A Causal Inference Approach for Quantifying Research Impact
Keiichi Ochiai, Yutaka Matsuo
TL;DR
This work tackles the challenge of quantifying the impact of a technical topic on scientific fields by framing it as a causal inference problem. It introduces a four-step framework that uses Microsoft Academic Graph data and a difference-in-differences design to estimate topic-level effects across fields and cross-field citations. Case studies on deep learning and comparisons with other topics show substantial, field-specific impacts—deep learning notably boosts publications in computer vision and NLP and enhances cross-field citations, with an aggregate relative effect surpassing other topics. The approach provides a principled bibliometrics tool for policy analysis and investment decisions in research areas.
Abstract
Deep learning has had a great impact on various fields of computer science by enabling data-driven representation learning in a decade.
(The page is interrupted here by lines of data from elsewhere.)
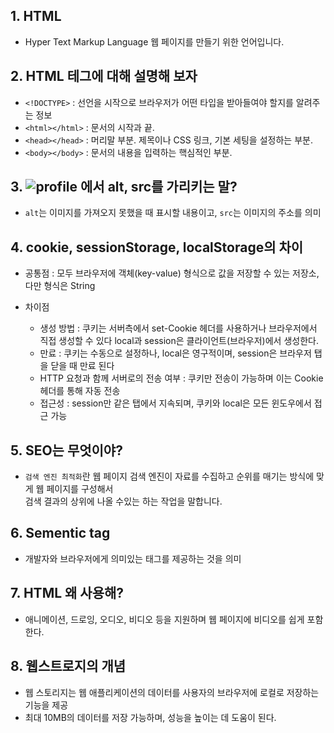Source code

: ## 1. HTML

- Hyper Text Markup Language 웹 페이지를 만들기 위한 언어입니다.

## 2. HTML 테그에 대해 설명해 보자

- `<!DOCTYPE>` : 선언을 시작으로 브라우저가 어떤 타입을 받아들여야 할지를 알려주는 정보
- `<html></html>` : 문서의 시작과 끝.
- `<head></head>` : 머리말 부분. 제목이나 CSS 링크, 기본 세팅을 설정하는 부분.
- `<body></body>` : 문서의 내용을 입력하는 핵심적인 부분.

## 3. <img alt="profile" src="이미지 주소"></img> 에서 alt, src를 가리키는 말?

- `alt`는 이미지를 가져오지 못했을 때 표시할 내용이고, `src`는 이미지의 주소를 의미

## 4. cookie, sessionStorage, localStorage의 차이

- 공통점 : 모두 브라우저에 객체(key-value) 형식으로 값을 저장할 수 있는 저장소, 다만 형식은 String

- 차이점
  - 생성 방법 : 쿠키는 서버측에서 set-Cookie 헤더를 사용하거나 브라우저에서 직접 생성할 수 있다
    local과 session은 클라이언트(브라우저)에서 생성한다.
  - 만료 : 쿠키는 수동으로 설정하나, local은 영구적이며, session은 브라우저 탭을 닫을 때 만료 된다
  - HTTP 요청과 함께 서버로의 전송 여부 : 쿠키만 전송이 가능하며 이는 Cookie 헤더를 통해 자동 전송
  - 접근성 : session만 같은 탭에서 지속되며, 쿠키와 local은 모든 윈도우에서 접근 가능

## 5. SEO는 무엇이야?

- `검색 엔진 최적화`란 웹 페이지 검색 엔진이 자료를 수집하고 순위를 매기는 방식에 맞게 웹 페이지를 구성해서<br>
  검색 결과의 상위에 나올 수있는 하는 작업을 말합니다.

## 6. Sementic tag

- 개발자와 브라우저에게 의미있는 태그를 제공하는 것을 의미

## 7. HTML 왜 사용해?

- 애니메이션, 드로잉, 오디오, 비디오 등을 지원하며 웹 페이지에 비디오를 쉽게 포함한다.

## 8. 웹스트로지의 개념

- 웹 스토리지는 웹 애플리케이션의 데이터를 사용자의 브라우저에 로컬로 저장하는 기능을 제공
- 최대 10MB의 데이터를 저장 가능하며, 성능을 높이는 데 도움이 된다.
Because science and technology policy decisions for a nation can be made on the impact of each technology, quantifying research impact is an important task. The number of citations and impact factor can be used to measure the impact for individual research. What would have happened without the research, however, is fundamentally a counterfactual phenomenon. Thus, we propose an approach based on causal inference to quantify the research impact of a specific technical topic. We leverage difference-in-difference to quantify the research impact by applying to bibliometric data. First, we identify papers of a specific technical topic using keywords or category tags from Microsoft Academic Graph, which is one of the largest academic publication dataset. Next, we build a paper citation network between each technical field. Then, we aggregate the cross-field citation count for each research field. Finally, the impact of a specific technical topic for each research field is estimated by applying difference-in-difference. Evaluation results show that deep learning significantly affects computer vision and natural language processing. Besides, deep learning significantly affects cross-field citation especially for speech recognition to computer vision and natural language processing to computer vision. Moreover, our method revealed that the impact of deep learning was 3.1 times of the impact of interpretability for ML models.